There was too much SEPTA news this week to fit into a couple of blog postings. So it’s Friday, so let’s leave you with these:
Well, if you really are curious where your bus is, you might want to check out this SEPTA bus locator website. It is the newest website addressing real time bus information. Sounds like there might be an app in the making. And maybe the trolleys can be added as well? The big question – when will we have one app or website that has accurate real time info for buses, trolleys, trains, and subway?
(image credit: www.dreamstime.com)
Earlier this week, SEPTA announced a new way to check the “system status.” The idea is that in one place, you can find out the delays, detours, alerts, and advisories for each line. Great idea, right?
But the user interface leaves a lot to be desired. The display looks like a circa-1990 website. Sure, it gives the information you’re looking for but the presentation? Meh.
In fact, it kind of reminds me of something from Faye Moore era: it works, but it’s not all that exciting. Which is odd, given the great advancements that SEPTA has made recently with technology and the rider experience.
Did you know that SEPTA publishes new paper schedules every four months? Of course you did.
In this new electronic era, should SEPTA continue to do so? Here’s what SEPTA’s thinking:
Finding ways to streamline our use of resources is part of SEPTA’s comprehensive Sustainability program. One area that we’ve studied is timetable production and the amount of paper, ink, and fuel required to make a complete schedule change 3 times a year.

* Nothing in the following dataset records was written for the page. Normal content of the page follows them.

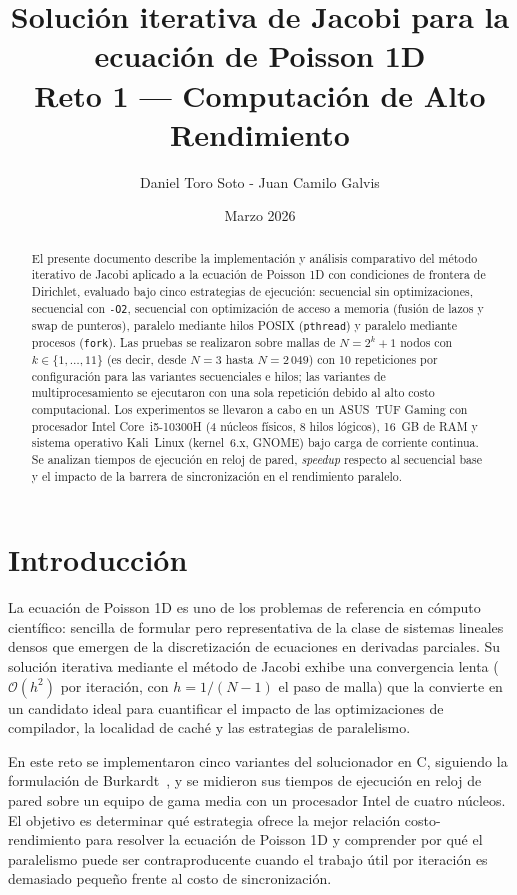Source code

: \documentclass{article}
\title{Solución iterativa de Jacobi para la ecuación de Poisson 1D\\[0.5em]
\large Reto 1 --- Computación de Alto Rendimiento}
\author{Daniel Toro Soto - Juan Camilo Galvis}
\date{Marzo 2026}
\begin{document}
\maketitle


\begin{abstract}
El presente documento describe la implementación y análisis comparativo del
método iterativo de Jacobi aplicado a la ecuación de Poisson 1D con condiciones
de frontera de Dirichlet, evaluado bajo cinco estrategias de ejecución:
secuencial sin optimizaciones, secuencial con \texttt{-O2}, secuencial con
optimización de acceso a memoria (fusión de lazos y swap de punteros), paralelo
mediante hilos POSIX (\texttt{pthread}) y paralelo mediante procesos
(\texttt{fork}).  Las pruebas se realizaron sobre mallas de $N = 2^k + 1$ nodos
con $k \in \{1,\ldots,11\}$ (es decir, desde $N=3$ hasta $N=2\,049$) con 10
repeticiones por configuración para las variantes secuenciales e hilos; las
variantes de multiprocesamiento se ejecutaron con una sola repetición debido al
alto costo computacional.  Los experimentos se llevaron a cabo en un ASUS~TUF
Gaming con procesador Intel Core~i5-10300H (4 núcleos físicos, 8 hilos lógicos),
16~GB de RAM y sistema operativo Kali~Linux (kernel~6.x, GNOME) bajo carga de
corriente continua.  Se analizan tiempos de ejecución en reloj de pared,
\emph{speedup} respecto al secuencial base y el impacto de la barrera de
sincronización en el rendimiento paralelo.
\end{abstract}


\newpage
\tableofcontents
\newpage

\section{Introducción}

La ecuación de Poisson 1D es uno de los problemas de referencia en cómputo
científico: sencilla de formular pero representativa de la clase de sistemas
lineales densos que emergen de la discretización de ecuaciones en derivadas
parciales.  Su solución iterativa mediante el método de Jacobi exhibe una
convergencia lenta ($\mathcal{O}(h^2)$ por iteración, con $h=1/(N-1)$ el paso
de malla) que la convierte en un candidato ideal para cuantificar el impacto de
las optimizaciones de compilador, la localidad de caché y las estrategias de
paralelismo.

En este reto se implementaron cinco variantes del solucionador en C, siguiendo
la formulación de Burkardt~\cite{burkardt}, y se midieron sus tiempos de
ejecución en reloj de pared sobre un equipo de gama media con un procesador
Intel de cuatro núcleos.  El objetivo es determinar qué estrategia ofrece la
mejor relación costo-rendimiento para resolver la ecuación de Poisson 1D y
comprender por qué el paralelismo puede ser contraproducente cuando el trabajo
útil por iteración es demasiado pequeño frente al costo de sincronización.
\end{document}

What we realized was that we were expending resources to reprint schedules when the only thing that was changing was the date on the cover, so beginning with the February 2012 Transit Schedule change we will only print new timetables for those routes with service, stop, or time adjustments. For all of the other routes, your paper schedules from the fall change will remain in effect.
For every schedule change, we post electronic versions of the new timetables on the SEPTA website, in advance of the effective date, we post a center box ad on the website home page to promote the changes, we use Social Media – Twitter and Facebook – to let people know about upcoming changes, and a release is sent out to local media outlets. We also create leaflets to distribute to customers and posters for vehicles, stations, and customer service locations. Even with these efforts we still get questions, and sometimes complaints, the customers did not know schedules were changing.

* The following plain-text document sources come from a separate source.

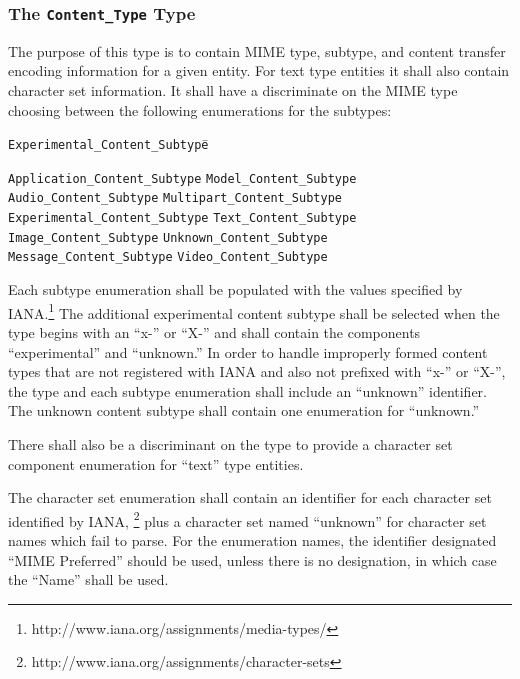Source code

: \documentclass[11pt]{article}
\begin{document}
\subsubsection{The \texttt{Content\_Type} Type}
\label{sr:content-types}

The purpose of this type is to contain MIME type, subtype, and content
transfer encoding information for a given entity. For text type
entities it shall also contain character set information. It shall
have a discriminate on the MIME type choosing between the following
enumerations for the subtypes:

\begin{tabbing}
\texttt{Experimental\_Content\_Subtype}\hspace{.5in}\= \kill

\texttt{Application\_Content\_Subtype}\>
\texttt{Model\_Content\_Subtype}\\
\texttt{Audio\_Content\_Subtype}\>
\texttt{Multipart\_Content\_Subtype}\\
\texttt{Experimental\_Content\_Subtype}\>
\texttt{Text\_Content\_Subtype}\\
\texttt{Image\_Content\_Subtype}\>
\texttt{Unknown\_Content\_Subtype}\\
\texttt{Message\_Content\_Subtype}\>
\texttt{Video\_Content\_Subtype}\\
\end{tabbing}

Each subtype enumeration shall be populated with the values specified
by IANA.\footnote{http://www.iana.org/assignments/media-types/} The
additional experimental content subtype shall be selected when the
type begins with an ``x-'' or ``X-'' and shall contain the components
``experimental'' and ``unknown.'' In order to handle improperly formed
content types that are not registered with IANA and also not prefixed
with ``x-'' or ``X-'', the type and each subtype enumeration shall
include an ``unknown'' identifier. The unknown content subtype shall
contain one enumeration for ``unknown.''

There shall also be a discriminant on the type to provide a character
set component enumeration for ``text'' type entities.

The character set enumeration shall contain an identifier for each
character set identified by IANA,%
\footnote{http://www.iana.org/assignments/character-sets} plus a
character set named ``unknown'' for character set names which fail to
parse. For the enumeration names, the identifier designated ``MIME
Preferred'' should be used, unless there is no designation, in which
case the ``Name'' shall be used. 
\end{document}
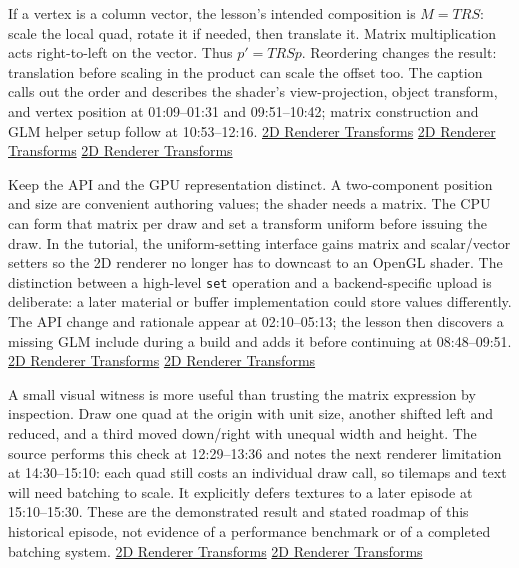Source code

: If a vertex is a column vector, the lesson's intended composition is \(M=TRS\): scale the local quad, rotate it if needed, then translate it. Matrix multiplication acts right-to-left on the vector. Thus \(p'=TRSp\). Reordering changes the result: translation before scaling in the product can scale the offset too. The caption calls out the order and describes the shader's view-projection, object transform, and vertex position at 01:09--01:31 and 09:51--10:42; matrix construction and GLM helper setup follow at 10:53--12:16. \href{https://www.youtube.com/watch?v=-Qt12lcAF0Y&t=69s}{2D Renderer Transforms} \href{https://www.youtube.com/watch?v=-Qt12lcAF0Y&t=591s}{2D Renderer Transforms} \href{https://www.youtube.com/watch?v=-Qt12lcAF0Y&t=653s}{2D Renderer Transforms}

Keep the API and the GPU representation distinct. A two-component position and size are convenient authoring values; the shader needs a matrix. The CPU can form that matrix per draw and set a transform uniform before issuing the draw. In the tutorial, the uniform-setting interface gains matrix and scalar/vector setters so the 2D renderer no longer has to downcast to an OpenGL shader. The distinction between a high-level \texttt{set} operation and a backend-specific upload is deliberate: a later material or buffer implementation could store values differently. The API change and rationale appear at 02:10--05:13; the lesson then discovers a missing GLM include during a build and adds it before continuing at 08:48--09:51. \href{https://www.youtube.com/watch?v=-Qt12lcAF0Y&t=130s}{2D Renderer Transforms} \href{https://www.youtube.com/watch?v=-Qt12lcAF0Y&t=528s}{2D Renderer Transforms}

A small visual witness is more useful than trusting the matrix expression by inspection. Draw one quad at the origin with unit size, another shifted left and reduced, and a third moved down/right with unequal width and height. The source performs this check at 12:29--13:36 and notes the next renderer limitation at 14:30--15:10: each quad still costs an individual draw call, so tilemaps and text will need batching to scale. It explicitly defers textures to a later episode at 15:10--15:30. These are the demonstrated result and stated roadmap of this historical episode, not evidence of a performance benchmark or of a completed batching system. \href{https://www.youtube.com/watch?v=-Qt12lcAF0Y&t=749s}{2D Renderer Transforms} \href{https://www.youtube.com/watch?v=-Qt12lcAF0Y&t=870s}{2D Renderer Transforms}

Want to weigh in on SEPTA’s proposal to cut back on paper schedules? Take their survey here.
It’s not posted on SEPTA’s website as of this writing, but PlanPhilly’s SEPTA guru Anthony Campisi reports that SEPTA’s proposed Fiscal Year 2013 capital budget has very few bells and whistles. $59 million to buy new buses, $53 million for “vehicle overhauls”, an “early action” phase of the City Hall station project, and relocating the 15 trolley to permit the reconstruction of a part of I-95.
But, of course, there is the proposal to revamp the fare system that SEPTA’s been working on for awhile now.

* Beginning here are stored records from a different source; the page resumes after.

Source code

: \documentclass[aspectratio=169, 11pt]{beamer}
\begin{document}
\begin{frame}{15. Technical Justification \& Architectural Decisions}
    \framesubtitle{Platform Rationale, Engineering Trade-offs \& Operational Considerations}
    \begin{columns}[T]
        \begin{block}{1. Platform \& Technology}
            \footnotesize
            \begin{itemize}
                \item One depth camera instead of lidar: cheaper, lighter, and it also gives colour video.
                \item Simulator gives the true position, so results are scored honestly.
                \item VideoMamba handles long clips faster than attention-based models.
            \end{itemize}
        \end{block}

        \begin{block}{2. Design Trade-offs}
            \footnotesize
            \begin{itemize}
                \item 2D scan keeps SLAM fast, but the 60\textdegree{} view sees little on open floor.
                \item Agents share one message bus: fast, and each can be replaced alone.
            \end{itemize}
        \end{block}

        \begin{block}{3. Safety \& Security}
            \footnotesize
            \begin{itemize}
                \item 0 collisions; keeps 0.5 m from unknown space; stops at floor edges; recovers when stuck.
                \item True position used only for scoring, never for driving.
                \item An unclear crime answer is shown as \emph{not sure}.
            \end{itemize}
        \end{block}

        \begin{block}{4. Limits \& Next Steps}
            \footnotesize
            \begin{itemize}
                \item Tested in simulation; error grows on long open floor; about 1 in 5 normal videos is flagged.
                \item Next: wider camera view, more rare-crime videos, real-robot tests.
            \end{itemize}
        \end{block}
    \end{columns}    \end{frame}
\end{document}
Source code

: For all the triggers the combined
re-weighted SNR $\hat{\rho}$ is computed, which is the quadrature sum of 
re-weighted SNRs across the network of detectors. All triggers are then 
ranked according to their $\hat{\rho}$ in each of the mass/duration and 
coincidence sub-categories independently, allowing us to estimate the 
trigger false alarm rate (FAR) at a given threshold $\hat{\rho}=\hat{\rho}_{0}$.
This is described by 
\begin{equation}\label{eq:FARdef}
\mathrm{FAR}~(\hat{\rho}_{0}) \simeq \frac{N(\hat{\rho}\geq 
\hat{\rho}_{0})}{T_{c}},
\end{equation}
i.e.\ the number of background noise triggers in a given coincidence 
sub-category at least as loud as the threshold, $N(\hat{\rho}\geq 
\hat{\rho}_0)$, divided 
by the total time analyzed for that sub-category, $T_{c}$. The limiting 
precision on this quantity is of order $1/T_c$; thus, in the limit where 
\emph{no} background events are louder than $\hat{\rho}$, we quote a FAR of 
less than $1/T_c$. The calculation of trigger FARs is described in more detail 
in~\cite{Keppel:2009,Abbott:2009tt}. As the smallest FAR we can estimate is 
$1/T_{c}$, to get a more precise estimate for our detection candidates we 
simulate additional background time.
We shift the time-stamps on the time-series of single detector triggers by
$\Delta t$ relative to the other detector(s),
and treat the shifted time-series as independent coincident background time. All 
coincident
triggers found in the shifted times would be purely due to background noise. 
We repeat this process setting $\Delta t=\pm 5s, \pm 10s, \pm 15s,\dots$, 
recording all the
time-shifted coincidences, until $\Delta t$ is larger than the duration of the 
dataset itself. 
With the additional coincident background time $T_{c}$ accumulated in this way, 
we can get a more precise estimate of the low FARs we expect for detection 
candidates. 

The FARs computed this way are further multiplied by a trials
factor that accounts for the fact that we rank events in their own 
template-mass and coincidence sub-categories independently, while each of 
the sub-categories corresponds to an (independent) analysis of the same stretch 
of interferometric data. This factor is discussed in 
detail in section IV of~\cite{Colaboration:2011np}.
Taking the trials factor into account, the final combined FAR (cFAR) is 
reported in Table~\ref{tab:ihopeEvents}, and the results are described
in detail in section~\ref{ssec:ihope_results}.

Check out Campisi’s story for more details.
According to Campisi, “SEPTA is accepting written comments for its program until close of business on Feb. 10. Comments can be sent by email to firstname.lastname@example.org.”
(image credit: flickr user cgosnell90)
Can you imagine anyone saying this about SEPTA five years ago?
“SEPTA’s data is in great shape, and they’ve been doing amazing work releasing real-time information — like train and bus location and delay info — through clean, usable APIs,” he said. “They’re ahead of many other transit agencies in this department, which is incredibly refreshing.”